Food Hub Caps Off a Good Year
What you may not know is that one of those farm entrepreneurs has started a venture that isn’t actually a farm itself, but rather a hub for farms.
You’ve heard that word, “hub,” before—a place where various entities come together. The center of a wheel, from which the spokes radiate.
Farmers’ Collective is a food hub. Operating out of Raleigh City Farm, its mission is to bring people together—the eaters, the growers, the cooks, and those with a passion for sustainably grown food. Some of these people understand that we are all stakeholders in a healthy local foodshed. Some of these people just know good food when they taste it.
Farmers’ Collective was founded earlier this year by Chris Rumbley. You might recognize Chris. Sandy-haired and low-key, dressed in well-worn button-down shirts, Chris was the brains behind the design and development of Raleigh City Farm, and served as its first CEO. In that role he managed a broad range of strategic, administrative, and logistic operations for RCF. But his passion was always working directly with farmers, and he believed strongly in the good that would come when these farmers “clustered” their businesses together, selling collectively. Doing so gave them an advantage in an industry where small farms barely stand a chance these days. RCF had managed a food hub among its many activities, but in 2016, Chris spun off the hub as a separate formal venture: Farmers’ Collective was born and Chris became RCF’s newest entrepreneur.
Farmers’ Collective offers an opportunity to both Raleigh residents and local chefs to skip the grocery store and buy directly from a variety of small local farms in the Piedmont region. These farms benefit, too, gaining access to a broader customer base along with support services that help promote sales.
So, let’s say you’re a chef. You could work directly with Chris to place orders for produce aggregated from multiple farms in the Piedmont. You’d know exactly where your ingredients were grown and by whom. (Chris says that some invoices have as many as 15 farms on them.) And here’s a cool thing: chefs can influence what’s being planted locally by giving feedback to Farmers’ Collective.

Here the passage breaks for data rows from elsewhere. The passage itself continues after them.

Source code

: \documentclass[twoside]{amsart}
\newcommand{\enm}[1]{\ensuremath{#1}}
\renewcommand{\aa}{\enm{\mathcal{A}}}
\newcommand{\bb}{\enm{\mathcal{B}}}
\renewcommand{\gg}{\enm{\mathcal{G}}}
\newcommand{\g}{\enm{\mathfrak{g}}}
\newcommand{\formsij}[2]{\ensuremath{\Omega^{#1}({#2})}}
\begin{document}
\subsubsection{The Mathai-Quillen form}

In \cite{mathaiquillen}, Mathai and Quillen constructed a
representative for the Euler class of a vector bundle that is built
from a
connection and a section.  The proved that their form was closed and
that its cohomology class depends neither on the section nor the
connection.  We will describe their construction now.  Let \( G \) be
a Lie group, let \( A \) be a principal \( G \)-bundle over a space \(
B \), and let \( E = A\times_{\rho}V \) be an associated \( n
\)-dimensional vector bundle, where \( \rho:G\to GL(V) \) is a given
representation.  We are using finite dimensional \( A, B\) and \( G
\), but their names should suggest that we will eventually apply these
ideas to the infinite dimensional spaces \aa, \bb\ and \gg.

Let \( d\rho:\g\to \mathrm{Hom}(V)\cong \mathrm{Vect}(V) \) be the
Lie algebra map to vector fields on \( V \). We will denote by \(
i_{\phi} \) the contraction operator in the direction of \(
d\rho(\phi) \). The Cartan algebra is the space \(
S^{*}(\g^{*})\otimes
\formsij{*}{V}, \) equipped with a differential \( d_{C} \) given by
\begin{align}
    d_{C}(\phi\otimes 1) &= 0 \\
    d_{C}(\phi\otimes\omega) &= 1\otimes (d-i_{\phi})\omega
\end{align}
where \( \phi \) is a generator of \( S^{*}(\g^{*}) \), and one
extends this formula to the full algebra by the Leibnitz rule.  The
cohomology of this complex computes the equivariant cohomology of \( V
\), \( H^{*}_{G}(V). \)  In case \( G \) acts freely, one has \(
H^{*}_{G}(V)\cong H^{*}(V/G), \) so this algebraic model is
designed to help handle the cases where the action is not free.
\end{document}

But I’m not a chef, you say. I’m just a regular Raleigh resident who knows a great head of broccoli when I see one. How can I get great heads of broccoli and other high-quality produce through Farmers’ Collective?
You might want to invest in a Farmshare. Through its CSA (“community-supported agriculture”) program, Farmers’ Collective offers “shares” of local produce. Members pay a lump sum up front at the beginning of the season and then receive their share each week (or every other week), aggregated from local member farms that benefit from a committed buyer. Weekly pickups occur at Raleigh City Farm, where members can often find a cooking demo underway using the week’s produce. What produce do you get each week? You won’t know till you get there! And that’s part of the fun.
Farmers’ Collective’s first year is coming to a close, and while most of us are focused on tree-trimming and the ups and downs of winter weather, Chris’s mind is firmly planted in the spring. Farmshares are already on sale, with pickups beginning in April, and, like anyone whose livelihood is tied to farming, Chris’s work is never done.
Some days are hard.
“As with a lot of people starting entrepreneurial ventures, there are days where I ask myself, ‘Why am I doing this?’” says Chris. “But the reason I can sustain it is that I believe, at its core, there is good that comes from this business and its mission. I have a hard time arguing with that.”